A medida busca conter o impacto da alta do petróleo, provocada pela guerra no Oriente Médio, sobre os preços internos e a inflação.
Como funciona a subvenção
A subvenção é uma ajuda financeira do governo federal para reduzir o preço de um produto ao consumidor. No caso da gasolina, a União paga parte do aumento de custos para evitar que a alta do petróleo chegue integralmente às bombas.
O benefício foi criado em maio por decreto do presidente Lula como resposta emergencial à escalada do conflito no Oriente Médio, e teve sua retirada adiada em julho, quando novos ataques dos Estados Unidos ao Irã voltaram a pressionar o preço do petróleo.
Dias depois do anúncio original, a Petrobras reajustou a gasolina A em R$ 0,48 para as distribuidoras. Com a subvenção em vigor, o aumento sentido pelo consumidor ficou em apenas R$ 0,04 por litro, um oitavo do reajuste anunciado pela estatal.
Etanol ganha peso na mistura
Para reforçar o combate à inflação puxada pela guerra, o Conselho Nacional de Política Energética (CNPE) aprovou em julho a elevação do percentual de etanol anidro na gasolina para 32%. A mudança tem validade inicial de 180 dias, podendo ser prorrogada uma vez por igual período.

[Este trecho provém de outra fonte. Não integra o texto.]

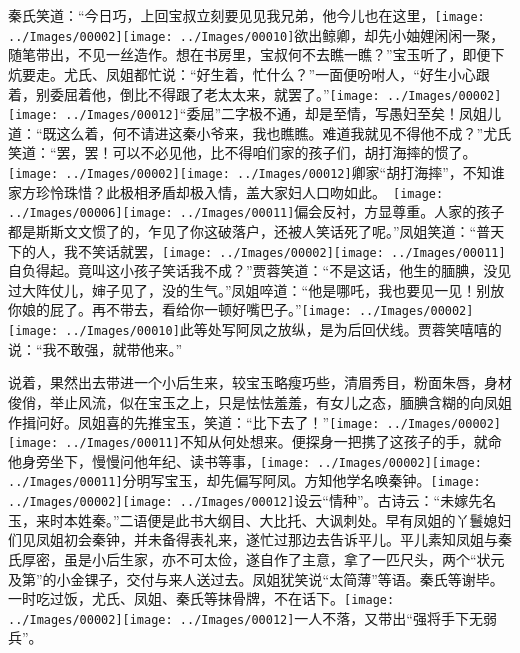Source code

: 秦氏笑道：``今日巧，上回宝叔立刻要见见我兄弟，他今儿也在这里，{\texttt{[image: ../Images/00002]}\texttt{[image: ../Images/00010]}\footnotesize \kaishu 欲出鲸卿，却先小妯娌闲闲一聚，随笔带出，不见一丝造作。}想在书房里，宝叔何不去瞧一瞧？''宝玉听了，即便下炕要走。尤氏、凤姐都忙说：``好生着，忙什么？''一面便吩咐人，``好生小心跟着，别委屈着他，倒比不得跟了老太太来，就罢了。''{\texttt{[image: ../Images/00002]}\texttt{[image: ../Images/00012]}\footnotesize \kaishu ``委屈''二字极不通，却是至情，写愚妇至矣！}凤姐儿道：``既这么着，何不请进这秦小爷来，我也瞧瞧。难道我就见不得他不成？''尤氏笑道：``罢，罢！可以不必见他，比不得咱们家的孩子们，胡打海摔的惯了。{{\texttt{[image: ../Images/00002]}\texttt{[image: ../Images/00012]}\footnotesize \kaishu 卿家``胡打海摔''，不知谁家方珍怜珠惜？此极相矛盾却极入情，盖大家妇人口吻如此。　}\texttt{[image: ../Images/00006]}\texttt{[image: ../Images/00011]}\footnotesize \kaishu 偏会反衬，方显尊重。}人家的孩子都是斯斯文文惯了的，乍见了你这破落户，还被人笑话死了呢。''凤姐笑道：``普天下的人，我不笑话就罢，{\texttt{[image: ../Images/00002]}\texttt{[image: ../Images/00011]}\footnotesize \kaishu 自负得起。}竟叫这小孩子笑话我不成？''贾蓉笑道：``不是这话，他生的腼腆，没见过大阵仗儿，婶子见了，没的生气。''凤姐啐道：``他是哪吒，我也要见一见！别放你娘的屁了。再不带去，看给你一顿好嘴巴子。''{\texttt{[image: ../Images/00002]}\texttt{[image: ../Images/00010]}\footnotesize \kaishu 此等处写阿凤之放纵，是为后回伏线。}贾蓉笑嘻嘻的说：``我不敢强，就带他来。''

说着，果然出去带进一个小后生来，较宝玉略瘦巧些，清眉秀目，粉面朱唇，身材俊俏，举止风流，似在宝玉之上，只是怯怯羞羞，有女儿之态，腼腆含糊的向凤姐作揖问好。凤姐喜的先推宝玉，笑道：``比下去了！''{\texttt{[image: ../Images/00002]}\texttt{[image: ../Images/00011]}\footnotesize \kaishu 不知从何处想来。}便探身一把携了这孩子的手，就命他身旁坐下，慢慢问他年纪、读书等事，{\texttt{[image: ../Images/00002]}\texttt{[image: ../Images/00011]}\footnotesize \kaishu 分明写宝玉，却先偏写阿凤。}方知他学名唤秦钟。{\texttt{[image: ../Images/00002]}\texttt{[image: ../Images/00012]}\footnotesize \kaishu 设云``情种''。古诗云：``未嫁先名玉，来时本姓秦。''二语便是此书大纲目、大比托、大讽刺处。}早有凤姐的丫鬟媳妇们见凤姐初会秦钟，并未备得表礼来，遂忙过那边去告诉平儿。平儿素知凤姐与秦氏厚密，虽是小后生家，亦不可太俭，遂自作了主意，拿了一匹尺头，两个``状元及第''的小金锞子，交付与来人送过去。凤姐犹笑说``太简薄''等语。秦氏等谢毕。一时吃过饭，尤氏、凤姐、秦氏等抹骨牌，不在话下。{\texttt{[image: ../Images/00002]}\texttt{[image: ../Images/00012]}\footnotesize \kaishu 一人不落，又带出``强将手下无弱兵''。}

A combinação de subsídio direto e maior mistura de etanol mostra que o governo trata a alta do petróleo como risco relevante para a meta de inflação. Enquanto o preço internacional do barril seguir pressionado pelo conflito no Oriente Médio, a tendência é que a subvenção à gasolina continue sendo renovada a cada ciclo, como ocorreu em maio, julho e agora em agosto.